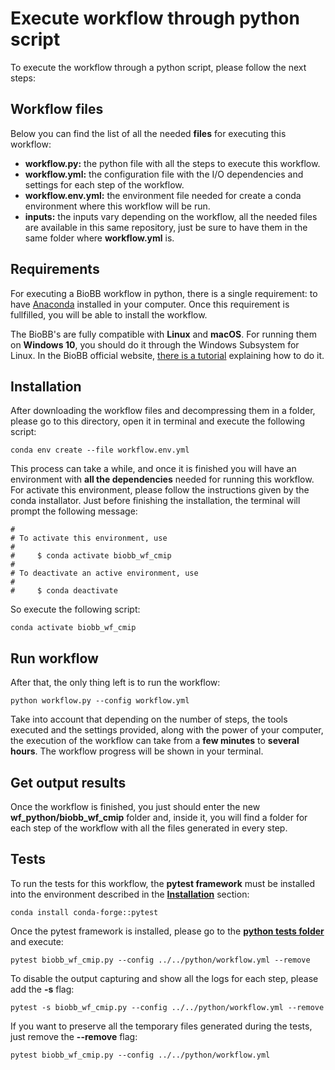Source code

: # <a name="execute-wf"></a>Execute workflow through python script

To execute the workflow through a python script, please follow the next steps:

## <a name="files"></a>Workflow files

Below you can find the list of all the needed **files** for executing this workflow:

* **workflow.py:** the python file with all the steps to execute this workflow.
* **workflow.yml:** the configuration file with the I/O dependencies and settings for each step of the workflow.
* **workflow.env.yml:** the environment file needed for create a conda environment where this workflow will be run.
* **inputs:** the inputs vary depending on the workflow, all the needed files are available in this same repository, just be sure to have them in the same folder where **workflow.yml** is.

## <a name="requirements"></a>Requirements

For executing a BioBB workflow in python, there is a single requirement: to have [Anaconda](https://docs.anaconda.com/anaconda/install/index.html) installed in your computer. Once this requirement is fullfilled, you will be able to install the workflow.

The BioBB's are fully compatible with **Linux** and **macOS**. For running them on **Windows 10**, you should do it through the Windows Subsystem for Linux. In the BioBB official website, [there is a tutorial](https://mmb.irbbarcelona.org/biobb/availability/tutorials/windows) explaining how to do it.

## <a name="installation"></a>Installation

After downloading the workflow files and decompressing them in a folder, please go to this directory, open it in terminal and execute the following script:

    conda env create --file workflow.env.yml

This process can take a while, and once it is finished you will have an environment with **all the dependencies** needed for running this workflow. For activate this environment, please follow the instructions given by the conda installator. Just before finishing the installation, the terminal will prompt the following message:

```shell
#
# To activate this environment, use
#
#     $ conda activate biobb_wf_cmip
#
# To deactivate an active environment, use
#
#     $ conda deactivate
```

So execute the following script:

    conda activate biobb_wf_cmip

## <a name="run-wf"></a>Run workflow

After that, the only thing left is to run the workflow:

    python workflow.py --config workflow.yml

Take into account that depending on the number of steps, the tools executed and the settings provided, along with the power of your computer, the execution of the workflow can take from a **few minutes** to **several hours**. The workflow progress will be shown in your terminal.

## <a name="get-output"></a>Get output results

Once the workflow is finished, you just should enter the new **wf_python/biobb_wf_cmip** folder and, inside it, you will find a folder for each step of the workflow with all the files generated in every step.

## <a name="tests"></a>Tests

To run the tests for this workflow, the **pytest framework** must be installed into the environment described in the [**Installation**](#installation) section:

    conda install conda-forge::pytest

Once the pytest framework is installed, please go to the [**python tests folder**](tests/python) and execute:

    pytest biobb_wf_cmip.py --config ../../python/workflow.yml --remove

To disable the output capturing and show all the logs for each step, please add the **-s** flag:

    pytest -s biobb_wf_cmip.py --config ../../python/workflow.yml --remove

If you want to preserve all the temporary files generated during the tests, just remove the **--remove** flag:

    pytest biobb_wf_cmip.py --config ../../python/workflow.yml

* _YOUR OBJECTIVE_:
Within the material above, transcribe exactly the lines that run from the line holding "So execute the" through the line holding "Once the pytest".

* _YOUR RESPONSE_:
So execute the following script:

    conda activate biobb_wf_cmip

## <a name="run-wf"></a>Run workflow

After that, the only thing left is to run the workflow:

    python workflow.py --config workflow.yml

Take into account that depending on the number of steps, the tools executed and the settings provided, along with the power of your computer, the execution of the workflow can take from a **few minutes** to **several hours**. The workflow progress will be shown in your terminal.

## <a name="get-output"></a>Get output results

Once the workflow is finished, you just should enter the new **wf_python/biobb_wf_cmip** folder and, inside it, you will find a folder for each step of the workflow with all the files generated in every step.

## <a name="tests"></a>Tests

To run the tests for this workflow, the **pytest framework** must be installed into the environment described in the [**Installation**](#installation) section:

    conda install conda-forge::pytest

Once the pytest framework is installed, please go to the [**python tests folder**](tests/python) and execute:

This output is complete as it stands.